- TASK DIRECTIONS
In the entries below, the lines from the one with "1. Select your recipient or user." through the one with "3. Hit the clipboard" are to be copied exactly; both ends count.

(Dataset entries)
▽

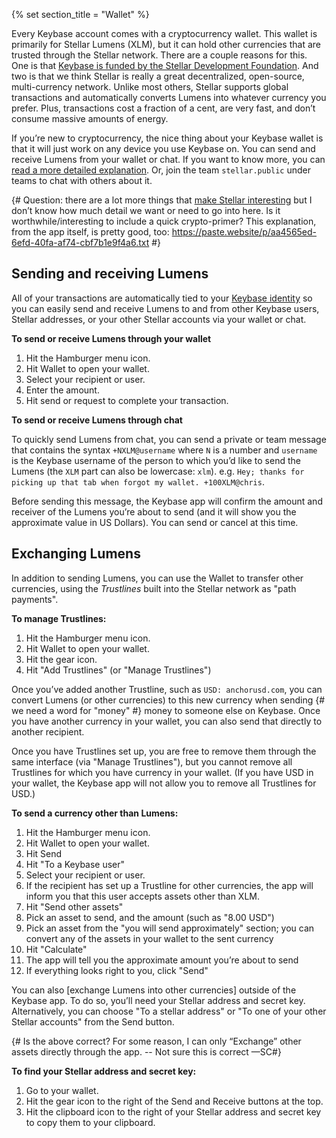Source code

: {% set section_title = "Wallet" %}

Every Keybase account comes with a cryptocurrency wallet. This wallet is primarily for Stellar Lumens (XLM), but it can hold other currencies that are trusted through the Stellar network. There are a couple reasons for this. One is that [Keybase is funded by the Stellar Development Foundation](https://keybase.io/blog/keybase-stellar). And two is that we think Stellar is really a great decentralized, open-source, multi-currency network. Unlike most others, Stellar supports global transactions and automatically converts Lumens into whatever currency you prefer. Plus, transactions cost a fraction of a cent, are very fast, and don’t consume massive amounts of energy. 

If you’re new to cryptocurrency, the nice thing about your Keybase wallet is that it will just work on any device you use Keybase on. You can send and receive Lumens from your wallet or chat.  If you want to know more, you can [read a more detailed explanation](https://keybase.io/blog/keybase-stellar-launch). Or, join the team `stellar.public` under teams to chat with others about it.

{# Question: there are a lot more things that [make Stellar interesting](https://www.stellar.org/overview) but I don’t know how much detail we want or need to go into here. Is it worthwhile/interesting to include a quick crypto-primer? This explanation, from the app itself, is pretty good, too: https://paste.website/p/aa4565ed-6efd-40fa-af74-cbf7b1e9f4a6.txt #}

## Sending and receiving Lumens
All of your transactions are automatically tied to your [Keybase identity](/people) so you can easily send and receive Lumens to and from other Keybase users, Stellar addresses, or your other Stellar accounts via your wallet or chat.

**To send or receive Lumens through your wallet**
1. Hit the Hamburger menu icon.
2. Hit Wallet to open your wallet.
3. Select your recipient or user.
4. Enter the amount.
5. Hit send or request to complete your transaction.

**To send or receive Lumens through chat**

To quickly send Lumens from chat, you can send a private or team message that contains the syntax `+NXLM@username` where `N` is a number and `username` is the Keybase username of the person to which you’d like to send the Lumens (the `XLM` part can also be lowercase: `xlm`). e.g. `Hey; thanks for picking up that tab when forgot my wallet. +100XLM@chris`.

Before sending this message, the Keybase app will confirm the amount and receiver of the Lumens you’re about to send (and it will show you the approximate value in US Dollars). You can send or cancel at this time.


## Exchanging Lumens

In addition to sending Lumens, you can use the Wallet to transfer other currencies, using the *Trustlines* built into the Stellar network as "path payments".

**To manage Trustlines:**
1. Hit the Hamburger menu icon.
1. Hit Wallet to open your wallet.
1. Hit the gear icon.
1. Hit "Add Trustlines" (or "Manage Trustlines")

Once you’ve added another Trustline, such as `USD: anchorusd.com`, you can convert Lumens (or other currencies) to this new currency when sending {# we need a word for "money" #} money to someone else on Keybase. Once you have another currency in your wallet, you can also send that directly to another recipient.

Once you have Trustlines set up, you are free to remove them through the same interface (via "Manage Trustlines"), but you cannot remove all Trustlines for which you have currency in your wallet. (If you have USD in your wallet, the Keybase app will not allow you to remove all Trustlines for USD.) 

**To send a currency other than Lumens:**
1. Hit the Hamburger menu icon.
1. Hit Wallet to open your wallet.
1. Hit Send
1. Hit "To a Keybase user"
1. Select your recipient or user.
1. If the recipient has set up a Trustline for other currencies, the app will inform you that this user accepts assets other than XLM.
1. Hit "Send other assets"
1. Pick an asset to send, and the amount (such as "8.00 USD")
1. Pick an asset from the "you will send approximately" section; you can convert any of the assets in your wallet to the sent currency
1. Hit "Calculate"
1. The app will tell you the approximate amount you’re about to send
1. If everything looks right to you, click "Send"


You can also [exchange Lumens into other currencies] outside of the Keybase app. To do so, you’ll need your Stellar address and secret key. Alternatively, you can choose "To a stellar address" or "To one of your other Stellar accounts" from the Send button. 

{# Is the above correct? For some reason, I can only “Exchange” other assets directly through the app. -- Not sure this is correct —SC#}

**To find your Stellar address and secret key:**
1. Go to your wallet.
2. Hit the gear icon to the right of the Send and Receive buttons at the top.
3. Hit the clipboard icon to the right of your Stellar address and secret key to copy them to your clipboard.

△
▽

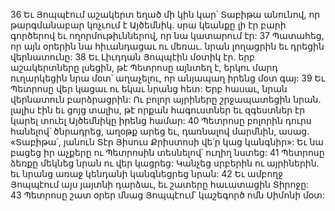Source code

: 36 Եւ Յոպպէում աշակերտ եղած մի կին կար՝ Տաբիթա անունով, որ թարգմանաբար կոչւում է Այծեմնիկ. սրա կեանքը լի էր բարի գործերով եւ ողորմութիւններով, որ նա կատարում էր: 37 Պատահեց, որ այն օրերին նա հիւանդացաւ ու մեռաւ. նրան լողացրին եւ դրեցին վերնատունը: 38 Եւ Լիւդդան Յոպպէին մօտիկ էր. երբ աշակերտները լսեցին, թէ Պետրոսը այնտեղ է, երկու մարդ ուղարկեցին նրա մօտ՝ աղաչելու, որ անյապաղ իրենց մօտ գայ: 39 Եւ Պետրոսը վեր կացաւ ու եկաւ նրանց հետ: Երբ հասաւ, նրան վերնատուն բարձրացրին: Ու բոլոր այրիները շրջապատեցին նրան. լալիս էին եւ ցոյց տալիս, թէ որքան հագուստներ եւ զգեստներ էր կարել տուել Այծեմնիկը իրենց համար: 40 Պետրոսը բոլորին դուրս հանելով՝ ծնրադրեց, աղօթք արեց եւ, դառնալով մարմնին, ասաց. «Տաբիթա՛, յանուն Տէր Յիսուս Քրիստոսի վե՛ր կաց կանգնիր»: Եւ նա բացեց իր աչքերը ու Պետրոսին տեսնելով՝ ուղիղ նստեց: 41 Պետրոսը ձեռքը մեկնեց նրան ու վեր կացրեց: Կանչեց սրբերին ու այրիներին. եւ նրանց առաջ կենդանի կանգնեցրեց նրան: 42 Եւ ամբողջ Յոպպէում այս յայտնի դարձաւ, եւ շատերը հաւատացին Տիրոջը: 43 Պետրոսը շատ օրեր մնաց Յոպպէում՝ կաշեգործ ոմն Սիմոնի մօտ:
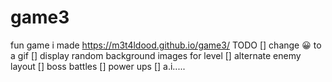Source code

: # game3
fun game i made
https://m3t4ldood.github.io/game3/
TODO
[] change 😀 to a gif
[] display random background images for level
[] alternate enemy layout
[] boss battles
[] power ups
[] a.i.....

△

- REPLY TO THE TASK
1. Select your recipient or user.
1. If the recipient has set up a Trustline for other currencies, the app will inform you that this user accepts assets other than XLM.
1. Hit "Send other assets"
1. Pick an asset to send, and the amount (such as "8.00 USD")
1. Pick an asset from the "you will send approximately" section; you can convert any of the assets in your wallet to the sent currency
1. Hit "Calculate"
1. The app will tell you the approximate amount you’re about to send
1. If everything looks right to you, click "Send"


You can also [exchange Lumens into other currencies] outside of the Keybase app. To do so, you’ll need your Stellar address and secret key. Alternatively, you can choose "To a stellar address" or "To one of your other Stellar accounts" from the Send button. 

{# Is the above correct? For some reason, I can only “Exchange” other assets directly through the app. -- Not sure this is correct —SC#}

**To find your Stellar address and secret key:**
1. Go to your wallet.
2. Hit the gear icon to the right of the Send and Receive buttons at the top.
3. Hit the clipboard icon to the right of your Stellar address and secret key to copy them to your clipboard.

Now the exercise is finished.